Dataset Start Marker
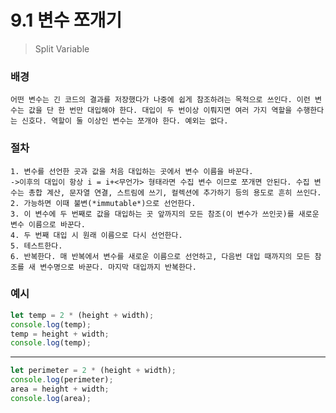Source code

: # 9.1 변수 쪼개기

> Split Variable

### 배경

    어떤 변수는 긴 코드의 결과를 저장했다가 나중에 쉽게 참조하려는 목적으로 쓰인다. 이런 변수는 값을 단 한 번만 대입해야 한다. 대입이 두 번이상 이뤄지면 여러 가지 역할을 수행한다는 신호다. 역할이 둘 이상인 변수는 쪼개야 한다. 예외는 없다.

### 절차

    1. 변수를 선언한 곳과 값을 처음 대입하는 곳에서 변수 이름을 바꾼다.
    ->이후의 대입이 항상 i = i+<무언가> 형태라면 수집 변수 이므로 쪼개면 안된다. 수집 변수는 총합 계산, 문자열 연결, 스트림에 쓰기, 컬렉션에 추가하기 등의 용도로 흔히 쓰인다.
    2. 가능하면 이때 불변(*immutable*)으로 선언한다.
    3. 이 변수에 두 번째로 값을 대입하는 곳 앞까지의 모든 참조(이 변수가 쓰인곳)를 새로운 변수 이름으로 바꾼다.
    4. 두 번째 대입 시 원래 이름으로 다시 선언한다.
    5. 테스트한다.
    6. 반복한다. 매 반복에서 변수를 새로운 이름으로 선언하고, 다음번 대입 때까지의 모든 참조를 새 변수명으로 바꾼다. 마지막 대입까지 반복한다.

### 예시

```jsx
let temp = 2 * (height + width);
console.log(temp);
temp = height + width;
console.log(temp);
```

---

```jsx
let perimeter = 2 * (height + width);
console.log(perimeter);
area = height + width;
console.log(area);
```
Dataset End Marker
**Task to carry out**
Once the pictures are removed, reproduce the remaining entries above exactly.

**Written response**
Source code

: # 9.1 변수 쪼개기

> Split Variable

### 배경

    어떤 변수는 긴 코드의 결과를 저장했다가 나중에 쉽게 참조하려는 목적으로 쓰인다. 이런 변수는 값을 단 한 번만 대입해야 한다. 대입이 두 번이상 이뤄지면 여러 가지 역할을 수행한다는 신호다. 역할이 둘 이상인 변수는 쪼개야 한다. 예외는 없다.

### 절차

    1. 변수를 선언한 곳과 값을 처음 대입하는 곳에서 변수 이름을 바꾼다.
    ->이후의 대입이 항상 i = i+<무언가> 형태라면 수집 변수 이므로 쪼개면 안된다. 수집 변수는 총합 계산, 문자열 연결, 스트림에 쓰기, 컬렉션에 추가하기 등의 용도로 흔히 쓰인다.
    2. 가능하면 이때 불변(*immutable*)으로 선언한다.
    3. 이 변수에 두 번째로 값을 대입하는 곳 앞까지의 모든 참조(이 변수가 쓰인곳)를 새로운 변수 이름으로 바꾼다.
    4. 두 번째 대입 시 원래 이름으로 다시 선언한다.
    5. 테스트한다.
    6. 반복한다. 매 반복에서 변수를 새로운 이름으로 선언하고, 다음번 대입 때까지의 모든 참조를 새 변수명으로 바꾼다. 마지막 대입까지 반복한다.

### 예시

```jsx
let temp = 2 * (height + width);
console.log(temp);
temp = height + width;
console.log(temp);
```

---

```jsx
let perimeter = 2 * (height + width);
console.log(perimeter);
area = height + width;
console.log(area);
```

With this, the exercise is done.